If you want to test minified files in development, look for the
PIPELINE_ENABLED =
line in zproject/settings.py
and set it to True
-- or just set DEBUG = False
.
Note that static/html/5xx.html
will only render properly if
minification is enabled, since they, by nature, hardcode the path
static/min/portico.css
.
How it works in production
You can learn a lot from reading about django-pipeline, but a few useful notes are:
- Zulip installs static assets in production in
/home/zulip/prod-static
. When a new version is deployed, before the server is restarted, files are copied into that directory. - We use the VFL (Versioned File Layout) strategy, where each file in
the codebase (e.g.
favicon.ico
) gets a new name (e.g.favicon.c55d45ae8c58.ico
) that contains a hash in it. Each deployment, has a manifest file (e.g./home/zulip/deployments/current/staticfiles.json
) that maps codebase filenames to serving filenames for that deployment. The benefit of this VFL approach is that all the static files for past deployments can coexist, which in turn eliminates most classes of race condition bugs where browser windows opened just before a deployment can't find their static assets. It also is necessary for any incremental rollout strategy where different clients get different versions of the site. - Some paths for files (e.g. emoji) are stored in the
rendered_content
of past messages, and thus cannot be removed without breaking the rendering of old messages (or doing a mass-rerender of old messages).
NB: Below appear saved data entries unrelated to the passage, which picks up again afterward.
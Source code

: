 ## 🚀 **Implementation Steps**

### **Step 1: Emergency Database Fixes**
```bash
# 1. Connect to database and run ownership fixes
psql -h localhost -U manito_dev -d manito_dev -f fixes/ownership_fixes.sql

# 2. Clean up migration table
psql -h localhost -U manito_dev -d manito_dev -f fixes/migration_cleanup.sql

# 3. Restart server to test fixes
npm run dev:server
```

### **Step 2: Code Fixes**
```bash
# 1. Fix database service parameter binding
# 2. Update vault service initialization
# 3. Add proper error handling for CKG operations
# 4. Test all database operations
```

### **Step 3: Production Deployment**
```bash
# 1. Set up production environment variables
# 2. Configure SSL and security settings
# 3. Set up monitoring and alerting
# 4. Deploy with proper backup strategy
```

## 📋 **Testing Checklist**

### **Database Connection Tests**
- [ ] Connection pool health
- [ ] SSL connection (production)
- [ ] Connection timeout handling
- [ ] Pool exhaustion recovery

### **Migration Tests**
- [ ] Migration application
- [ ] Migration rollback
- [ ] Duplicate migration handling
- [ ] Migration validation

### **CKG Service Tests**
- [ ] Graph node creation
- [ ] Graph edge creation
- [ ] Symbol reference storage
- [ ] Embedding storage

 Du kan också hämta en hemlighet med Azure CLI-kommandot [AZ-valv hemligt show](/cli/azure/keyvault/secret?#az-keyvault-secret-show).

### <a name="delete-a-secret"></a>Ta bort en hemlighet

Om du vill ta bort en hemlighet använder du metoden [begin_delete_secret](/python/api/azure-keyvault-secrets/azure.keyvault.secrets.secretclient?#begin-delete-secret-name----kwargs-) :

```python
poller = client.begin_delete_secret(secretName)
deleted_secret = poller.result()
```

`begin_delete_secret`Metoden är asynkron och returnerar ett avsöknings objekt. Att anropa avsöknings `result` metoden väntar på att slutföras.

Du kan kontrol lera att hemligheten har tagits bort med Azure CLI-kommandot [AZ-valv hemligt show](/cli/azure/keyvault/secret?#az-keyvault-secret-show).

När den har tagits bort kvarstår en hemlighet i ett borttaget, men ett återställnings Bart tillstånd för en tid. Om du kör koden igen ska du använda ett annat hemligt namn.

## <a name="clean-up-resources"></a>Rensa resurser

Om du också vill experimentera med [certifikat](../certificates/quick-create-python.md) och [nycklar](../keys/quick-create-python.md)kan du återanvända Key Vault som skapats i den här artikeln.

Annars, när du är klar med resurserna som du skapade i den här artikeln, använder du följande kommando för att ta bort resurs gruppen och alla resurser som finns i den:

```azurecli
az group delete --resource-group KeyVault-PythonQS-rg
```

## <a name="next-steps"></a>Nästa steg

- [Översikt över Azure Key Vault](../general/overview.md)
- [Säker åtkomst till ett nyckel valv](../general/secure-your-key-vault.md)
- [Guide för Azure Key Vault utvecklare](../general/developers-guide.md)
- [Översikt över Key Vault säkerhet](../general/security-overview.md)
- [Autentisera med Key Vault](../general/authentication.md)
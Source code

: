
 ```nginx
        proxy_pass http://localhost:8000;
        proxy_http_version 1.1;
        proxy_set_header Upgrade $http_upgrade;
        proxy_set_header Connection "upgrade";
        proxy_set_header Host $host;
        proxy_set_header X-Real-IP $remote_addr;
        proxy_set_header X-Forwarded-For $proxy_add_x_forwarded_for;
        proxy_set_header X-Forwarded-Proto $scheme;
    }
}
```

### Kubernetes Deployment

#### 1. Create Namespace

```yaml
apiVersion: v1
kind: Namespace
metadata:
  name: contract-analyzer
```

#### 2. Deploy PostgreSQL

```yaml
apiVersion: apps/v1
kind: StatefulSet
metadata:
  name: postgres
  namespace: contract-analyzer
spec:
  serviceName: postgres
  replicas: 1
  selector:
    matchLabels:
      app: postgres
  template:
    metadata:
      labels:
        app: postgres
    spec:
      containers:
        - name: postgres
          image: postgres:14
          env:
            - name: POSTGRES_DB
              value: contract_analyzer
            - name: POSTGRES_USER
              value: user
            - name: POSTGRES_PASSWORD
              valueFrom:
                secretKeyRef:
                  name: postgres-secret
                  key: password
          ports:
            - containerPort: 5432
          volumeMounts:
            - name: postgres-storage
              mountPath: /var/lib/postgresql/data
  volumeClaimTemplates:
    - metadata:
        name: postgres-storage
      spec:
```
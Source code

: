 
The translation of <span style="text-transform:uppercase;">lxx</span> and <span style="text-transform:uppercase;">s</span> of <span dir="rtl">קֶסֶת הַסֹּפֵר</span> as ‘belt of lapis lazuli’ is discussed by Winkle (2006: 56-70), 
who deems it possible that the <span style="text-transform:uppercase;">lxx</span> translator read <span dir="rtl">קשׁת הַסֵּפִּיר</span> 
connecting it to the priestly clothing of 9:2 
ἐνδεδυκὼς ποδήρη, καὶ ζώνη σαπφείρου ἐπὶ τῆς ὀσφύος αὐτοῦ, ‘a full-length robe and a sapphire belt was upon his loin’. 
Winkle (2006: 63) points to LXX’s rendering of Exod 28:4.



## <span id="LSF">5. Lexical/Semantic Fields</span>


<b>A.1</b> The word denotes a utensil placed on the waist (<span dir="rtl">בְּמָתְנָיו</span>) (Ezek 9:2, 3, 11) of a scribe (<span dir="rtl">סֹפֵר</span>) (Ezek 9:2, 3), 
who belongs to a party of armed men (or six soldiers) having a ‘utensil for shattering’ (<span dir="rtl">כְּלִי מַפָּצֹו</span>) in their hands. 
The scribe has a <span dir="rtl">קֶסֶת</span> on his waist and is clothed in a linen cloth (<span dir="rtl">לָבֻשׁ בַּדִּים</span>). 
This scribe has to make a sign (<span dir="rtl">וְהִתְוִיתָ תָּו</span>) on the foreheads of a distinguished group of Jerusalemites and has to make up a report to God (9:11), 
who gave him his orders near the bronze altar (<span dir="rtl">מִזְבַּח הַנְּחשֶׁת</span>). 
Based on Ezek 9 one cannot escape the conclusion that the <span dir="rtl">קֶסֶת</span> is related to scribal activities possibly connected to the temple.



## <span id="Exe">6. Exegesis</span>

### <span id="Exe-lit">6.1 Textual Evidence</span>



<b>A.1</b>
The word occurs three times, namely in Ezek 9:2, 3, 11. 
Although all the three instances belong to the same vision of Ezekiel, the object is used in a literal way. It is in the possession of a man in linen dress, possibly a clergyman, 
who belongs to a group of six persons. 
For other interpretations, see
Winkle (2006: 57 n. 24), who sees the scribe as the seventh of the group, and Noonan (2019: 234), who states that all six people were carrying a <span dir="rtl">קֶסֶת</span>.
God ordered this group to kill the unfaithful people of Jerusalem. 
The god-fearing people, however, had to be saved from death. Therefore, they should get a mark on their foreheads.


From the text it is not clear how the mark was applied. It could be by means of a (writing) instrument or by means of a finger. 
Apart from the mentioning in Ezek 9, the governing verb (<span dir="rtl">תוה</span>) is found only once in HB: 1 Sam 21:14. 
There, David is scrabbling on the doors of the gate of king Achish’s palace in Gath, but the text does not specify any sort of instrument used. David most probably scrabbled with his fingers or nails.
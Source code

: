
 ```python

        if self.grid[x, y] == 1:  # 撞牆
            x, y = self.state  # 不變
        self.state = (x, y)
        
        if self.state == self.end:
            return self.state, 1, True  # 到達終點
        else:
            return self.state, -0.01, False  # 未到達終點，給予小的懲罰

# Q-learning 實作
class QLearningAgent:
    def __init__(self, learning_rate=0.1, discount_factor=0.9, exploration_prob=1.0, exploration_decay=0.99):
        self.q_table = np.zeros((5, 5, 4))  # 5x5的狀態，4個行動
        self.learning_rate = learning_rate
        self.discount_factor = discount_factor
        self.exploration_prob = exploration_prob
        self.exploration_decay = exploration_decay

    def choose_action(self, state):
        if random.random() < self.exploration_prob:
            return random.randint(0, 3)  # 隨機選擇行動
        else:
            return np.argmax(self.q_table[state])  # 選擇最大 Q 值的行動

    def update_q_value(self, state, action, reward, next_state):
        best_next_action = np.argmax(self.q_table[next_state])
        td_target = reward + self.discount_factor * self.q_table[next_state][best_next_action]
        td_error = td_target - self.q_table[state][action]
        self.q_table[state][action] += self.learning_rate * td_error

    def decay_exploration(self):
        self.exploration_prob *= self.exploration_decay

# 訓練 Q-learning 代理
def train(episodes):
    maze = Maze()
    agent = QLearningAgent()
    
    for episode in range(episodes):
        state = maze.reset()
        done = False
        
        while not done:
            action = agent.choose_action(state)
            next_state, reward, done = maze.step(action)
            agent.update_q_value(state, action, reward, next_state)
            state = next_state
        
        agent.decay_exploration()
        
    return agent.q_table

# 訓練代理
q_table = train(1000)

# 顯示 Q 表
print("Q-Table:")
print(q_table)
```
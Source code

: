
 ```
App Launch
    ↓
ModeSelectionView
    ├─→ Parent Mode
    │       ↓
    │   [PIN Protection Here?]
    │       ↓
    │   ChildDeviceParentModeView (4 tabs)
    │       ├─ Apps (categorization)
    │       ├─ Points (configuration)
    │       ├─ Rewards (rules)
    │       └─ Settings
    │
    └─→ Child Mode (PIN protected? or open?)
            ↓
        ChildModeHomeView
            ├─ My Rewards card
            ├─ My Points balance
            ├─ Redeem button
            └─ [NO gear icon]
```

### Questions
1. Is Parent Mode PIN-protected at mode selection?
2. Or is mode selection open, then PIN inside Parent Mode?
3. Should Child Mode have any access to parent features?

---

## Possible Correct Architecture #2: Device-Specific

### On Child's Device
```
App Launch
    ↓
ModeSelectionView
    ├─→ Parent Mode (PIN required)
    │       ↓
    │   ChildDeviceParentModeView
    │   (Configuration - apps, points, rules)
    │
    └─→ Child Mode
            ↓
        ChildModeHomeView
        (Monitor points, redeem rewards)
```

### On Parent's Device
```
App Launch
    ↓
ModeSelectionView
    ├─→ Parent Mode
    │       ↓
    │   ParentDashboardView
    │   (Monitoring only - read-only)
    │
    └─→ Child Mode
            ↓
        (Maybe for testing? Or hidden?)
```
Webpack/CommonJS/ES6/Typescript modules
New JS written for Zulip can be written
as Typescript or if a more incremental
migration is required, CommonJS modules (bundled
using webpack, though this will be taken care of
automatically whenever run-dev.py
is running). (CommonJS is the same module
format that Node uses, so see
the Node documentation for
more information on the syntax.)
All JavaScript we provide will eventually be migrated to Typescript, which will make refactoring the frontend code easier and allow static analyzers to reason about our code more easily.
Declare entry points in webpack.assets.json
. Any modules you add
will need to be imported from this file (or one of its dependencies)
in order to be included in the script bundle.
Hot Reloading
Webpack support hot reloading. To enable it you will need to add
// This reloads the module in development rather than refreshing the page
if (module.hot) {
module.hot.accept();
}
To the entry point of any JavaScript file you want to hot reload rather than refeshing the page on a change.